Task statement. Filter the data for "Solutions" and copy matching lines.

Information supplied.
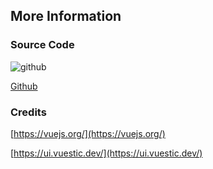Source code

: ## More Information

### Source Code

<img class="footerimg" src="/icons/github-mark.png" alt="github" />

[Github](https://github.com/digital-codes/klimaDashboard)

  

### Credits
[https://vuejs.org/](https://vuejs.org/)

[https://ui.vuestic.dev/](https://ui.vuestic.dev/)
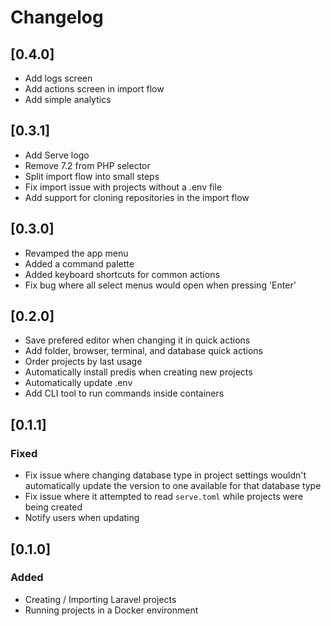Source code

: # Changelog

## [0.4.0]

-   Add logs screen
-   Add actions screen in import flow
-   Add simple analytics

## [0.3.1]

-   Add Serve logo
-   Remove 7.2 from PHP selector
-   Split import flow into small steps
-   Fix import issue with projects without a .env file
-   Add support for cloning repositories in the import flow

## [0.3.0]

-   Revamped the app menu
-   Added a command palette
-   Added keyboard shortcuts for common actions
-   Fix bug where all select menus would open when pressing 'Enter'

## [0.2.0]

-   Save prefered editor when changing it in quick actions
-   Add folder, browser, terminal, and database quick actions
-   Order projects by last usage
-   Automatically install predis when creating new projects
-   Automatically update .env
-   Add CLI tool to run commands inside containers

## [0.1.1]

### Fixed

-   Fix issue where changing database type in project settings wouldn't automatically update the version to one available for that database type
-   Fix issue where it attempted to read `serve.toml` while projects were being created
-   Notify users when updating

## [0.1.0]

### Added

-   Creating / Importing Laravel projects
-   Running projects in a Docker environment

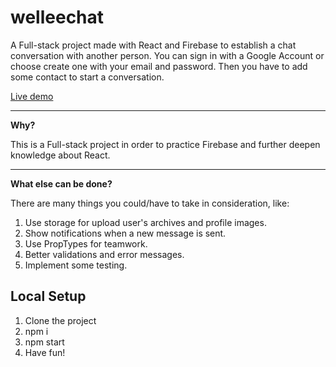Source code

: # welleechat

A Full-stack project made with React and Firebase to establish a chat conversation with another person. You can sign in with a Google Account or choose create one with your email and password. Then you have to add some contact to start a conversation.

[Live demo](https://chatapp-f1350.web.app/)

___

**Why?**

This is a Full-stack project in order to practice Firebase and further deepen knowledge about React.

___

**What else can be done?**

There are many things you could/have to take in consideration, like:

1. Use storage for upload user's archives and profile images.
2. Show notifications when a new message is sent.
3. Use PropTypes for teamwork.
4. Better validations and error messages.
5. Implement some testing.

Local Setup
------
1. Clone the project
2. npm i
3. npm start
4. Have fun!
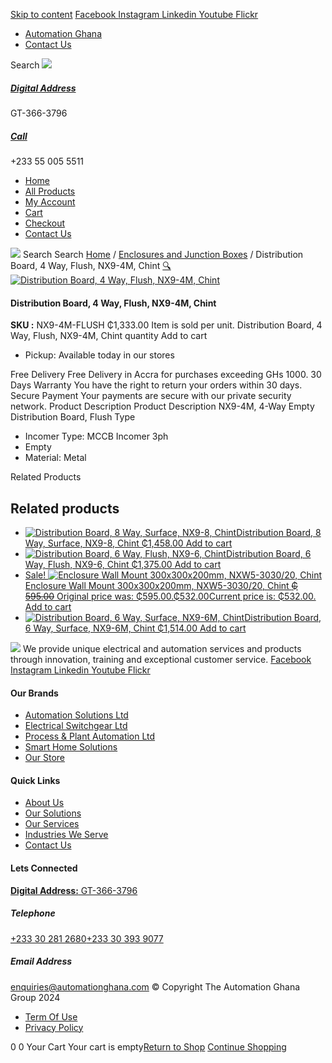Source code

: [Skip to content](https://store.automationghana.com/product/dist-board-nx9-4m-flush-chint/#content)
[ Facebook ](https://www.facebook.com/automationgh/) [ Instagram ](https://www.instagram.com/automationgh/) [ Linkedin ](https://www.linkedin.com/company/the-automation-ghana-limited/) [ Youtube ](https://www.youtube.com/channel/UCurrRDUSm5oIW39VXjn1u0w) [ Flickr ](https://www.flickr.com/photos/181794037@N07/)
  * [ Automation Ghana ](https://automationghana.com)
  * [ Contact Us ](https://store.automationghana.com/contact/)


Search
[ ![](https://store.automationghana.com/wp-content/uploads/2024/04/Website-TAGG-Logo-BLUE.png) ](https://store.automationghana.com/)
[ ](https://maps.app.goo.gl/m4xeaagWCNbLk4jM6)
#####  [ Digital Address ](https://maps.app.goo.gl/m4xeaagWCNbLk4jM6)
GT-366-3796 
[ ](tel:+233550055511)
#####  [ Call ](tel:+233550055511)
+233 55 005 5511 
  * [Home](https://store.automationghana.com/)
  * [All Products](https://store.automationghana.com/shop/)
  * [My Account](https://store.automationghana.com/my-account/)
  * [Cart](https://store.automationghana.com/cart/)
  * [Checkout](https://store.automationghana.com/checkout/)
  * [Contact Us](https://store.automationghana.com/contact/)


[![](https://store.automationghana.com/wp-content/uploads/2024/04/AutomationGhana_logo_white.png)](https://store.automationghana.com)
Search
Search
[Home](https://store.automationghana.com) / [Enclosures and Junction Boxes](https://store.automationghana.com/product-category/enclosures-and-junction-boxes/) / Distribution Board, 4 Way, Flush, NX9-4M, Chint
[🔍](https://store.automationghana.com/product/dist-board-nx9-4m-flush-chint/)
[![Distribution Board, 4 Way, Flush, NX9-4M, Chint](https://store.automationghana.com/wp-content/uploads/2020/04/NX9-8M-Surface-Chint.jpg)](https://store.automationghana.com/wp-content/uploads/2020/04/NX9-8M-Surface-Chint.jpg)
####  Distribution Board, 4 Way, Flush, NX9-4M, Chint 
**SKU :** NX9-4M-FLUSH 
₵1,333.00
Item is sold per unit.
Distribution Board, 4 Way, Flush, NX9-4M, Chint quantity
Add to cart
  * Pickup: Available today in our stores


Free Delivery 
Free Delivery in Accra for purchases exceeding GHs 1000. 
30 Days Warranty 
You have the right to return your orders within 30 days. 
Secure Payment 
Your payments are secure with our private security network. 
Product Description
Product Description
NX9-4M, 4-Way Empty Distribution Board, Flush Type 
  * Incomer Type: MCCB Incomer 3ph
  * Empty
  * Material: Metal


Related Products 
## Related products
  * [![Distribution Board, 8 Way, Surface, NX9-8, Chint](https://store.automationghana.com/wp-content/uploads/2020/04/NX9-8-Flush-Chint-300x300.jpg)Distribution Board, 8 Way, Surface, NX9-8, Chint ₵1,458.00 ](https://store.automationghana.com/product/dist-board-nx9-8-surface-chint/)
[Add to cart](https://store.automationghana.com/product/dist-board-nx9-4m-flush-chint/?add-to-cart=1709)
  * [![Distribution Board, 6 Way, Flush, NX9-6, Chint](https://store.automationghana.com/wp-content/uploads/2020/04/NX9-8-Flush-Chint-300x300.jpg)Distribution Board, 6 Way, Flush, NX9-6, Chint ₵1,375.00 ](https://store.automationghana.com/product/dist-board-nx9-6-flush-chint/)
[Add to cart](https://store.automationghana.com/product/dist-board-nx9-4m-flush-chint/?add-to-cart=1706)
  * [ Sale! ![Enclosure Wall Mount 300x300x200mm, NXW5-3030/20, Chint](https://store.automationghana.com/wp-content/uploads/2020/04/NXW5-ENCLOSURES-300x300.png)Enclosure Wall Mount 300x300x200mm, NXW5-3030/20, Chint ~~₵ 595.00~~ Original price was: ₵595.00.₵532.00Current price is: ₵532.00. ](https://store.automationghana.com/product/enclosure-nxw5-3030-20-chint/)
[Add to cart](https://store.automationghana.com/product/dist-board-nx9-4m-flush-chint/?add-to-cart=1563)
  * [![Distribution Board, 6 Way, Surface, NX9-6M, Chint](https://store.automationghana.com/wp-content/uploads/2019/11/CONSUMER-UNITS-4-e1586086541786-300x300.jpg)Distribution Board, 6 Way, Surface, NX9-6M, Chint ₵1,514.00 ](https://store.automationghana.com/product/distribution-board-nx9-6m-surface-chint/)
[Add to cart](https://store.automationghana.com/product/dist-board-nx9-4m-flush-chint/?add-to-cart=1506)


![](https://store.automationghana.com/wp-content/uploads/2024/04/AutomationGhana_logo_white.png)
We provide unique electrical and automation services and products through innovation, training and exceptional customer service.
[ Facebook ](https://www.facebook.com/automationgh/) [ Instagram ](https://www.instagram.com/automationgh/) [ Linkedin ](https://www.linkedin.com/company/the-automation-ghana-limited/) [ Youtube ](https://www.youtube.com/channel/UCurrRDUSm5oIW39VXjn1u0w) [ Flickr ](https://www.flickr.com/photos/181794037@N07/)
#### Our Brands
  * [ Automation Solutions Ltd ](https://store.automationghana.com/product/dist-board-nx9-4m-flush-chint/)
  * [ Electrical Switchgear Ltd ](https://store.automationghana.com/product/dist-board-nx9-4m-flush-chint/)
  * [ Process & Plant Automation Ltd ](https://store.automationghana.com/product/dist-board-nx9-4m-flush-chint/)
  * [ Smart Home Solutions ](https://store.automationghana.com/product/dist-board-nx9-4m-flush-chint/)
  * [ Our Store ](https://store.automationghana.com/product/dist-board-nx9-4m-flush-chint/)


#### Quick Links
  * [ About Us ](https://store.automationghana.com/product/dist-board-nx9-4m-flush-chint/)
  * [ Our Solutions ](https://store.automationghana.com/product/dist-board-nx9-4m-flush-chint/)
  * [ Our Services ](https://store.automationghana.com/product/dist-board-nx9-4m-flush-chint/)
  * [ Industries We Serve ](https://store.automationghana.com/product/dist-board-nx9-4m-flush-chint/)
  * [ Contact Us ](https://store.automationghana.com/product/dist-board-nx9-4m-flush-chint/)


#### Lets Connected
[**Digital Address:** GT-366-3796](https://maps.app.goo.gl/m4xeaagWCNbLk4jM6)
#####  Telephone 
[ +233 30 281 2680](tel:+233302812680)[+233 30 393 9077](https://store.automationghana.com/product/dist-board-nx9-4m-flush-chint/+233303939077)
#####  Email Address 
enquiries@automationghana.com 
© Copyright The Automation Ghana Group 2024
  * [ Term Of Use ](https://store.automationghana.com/product/dist-board-nx9-4m-flush-chint/)
  * [ Privacy Policy ](https://store.automationghana.com/product/dist-board-nx9-4m-flush-chint/)


0
0
Your Cart
Your cart is empty[Return to Shop](https://store.automationghana.com/shop/)
[Continue Shopping](https://store.automationghana.com/product/dist-board-nx9-4m-flush-chint/)
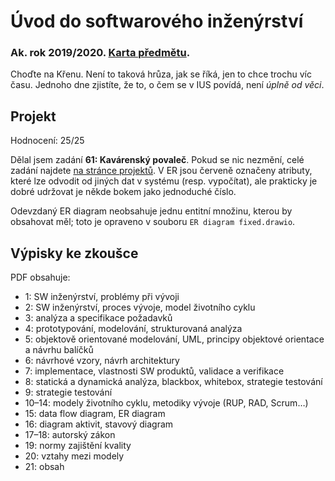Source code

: # Úvod do softwarového inženýrství
### Ak. rok 2019/2020. [Karta předmětu](https://www.fit.vut.cz/study/course/13367/.cs).

Choďte na Křenu. Není to taková hrůza, jak se říká, jen to chce trochu víc času. Jednoho dne zjistíte, že to, o čem se v IUS povídá, není _úplně od věci_.

## Projekt
Hodnocení: 25/25

Dělal jsem zadání **61: Kavárenský povaleč**. Pokud se nic nezmění, celé zadání najdete [na stránce projektů](https://www.fit.vutbr.cz/study/courses/IUS/private/projekt.html.cs). V ER jsou červeně označeny atributy, které lze odvodit od jiných dat v systému (resp. vypočítat), ale prakticky je dobré udržovat je někde bokem jako jednoduché číslo.

Odevzdaný ER diagram neobsahuje jednu entitní množinu, kterou by obsahovat měl; toto je opraveno v souboru `ER diagram fixed.drawio`.

## Výpisky ke zkoušce
PDF obsahuje:
- 1: SW inženýrství, problémy při vývoji
- 2: SW inženýrství, proces vývoje, model životního cyklu
- 3: analýza a specifikace požadavků
- 4: prototypování, modelování, strukturovaná analýza
- 5: objektově orientované modelování, UML, principy objektové orientace a návrhu balíčků
- 6: návrhové vzory, návrh architektury
- 7: implementace, vlastnosti SW produktů, validace a verifikace
- 8: statická a dynamická analýza, blackbox, whitebox, strategie testování
- 9: strategie testování
- 10–14: modely životního cyklu, metodiky vývoje (RUP, RAD, Scrum…)
- 15: data flow diagram, ER diagram
- 16: diagram aktivit, stavový diagram
- 17–18: autorský zákon
- 19: normy zajištění kvality
- 20: vztahy mezi modely
- 21: obsah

Problem solution.
  * [ Automation Solutions Ltd ](https://store.automationghana.com/product/dist-board-nx9-4m-flush-chint/)
  * [ Smart Home Solutions ](https://store.automationghana.com/product/dist-board-nx9-4m-flush-chint/)
  * [ Our Solutions ](https://store.automationghana.com/product/dist-board-nx9-4m-flush-chint/)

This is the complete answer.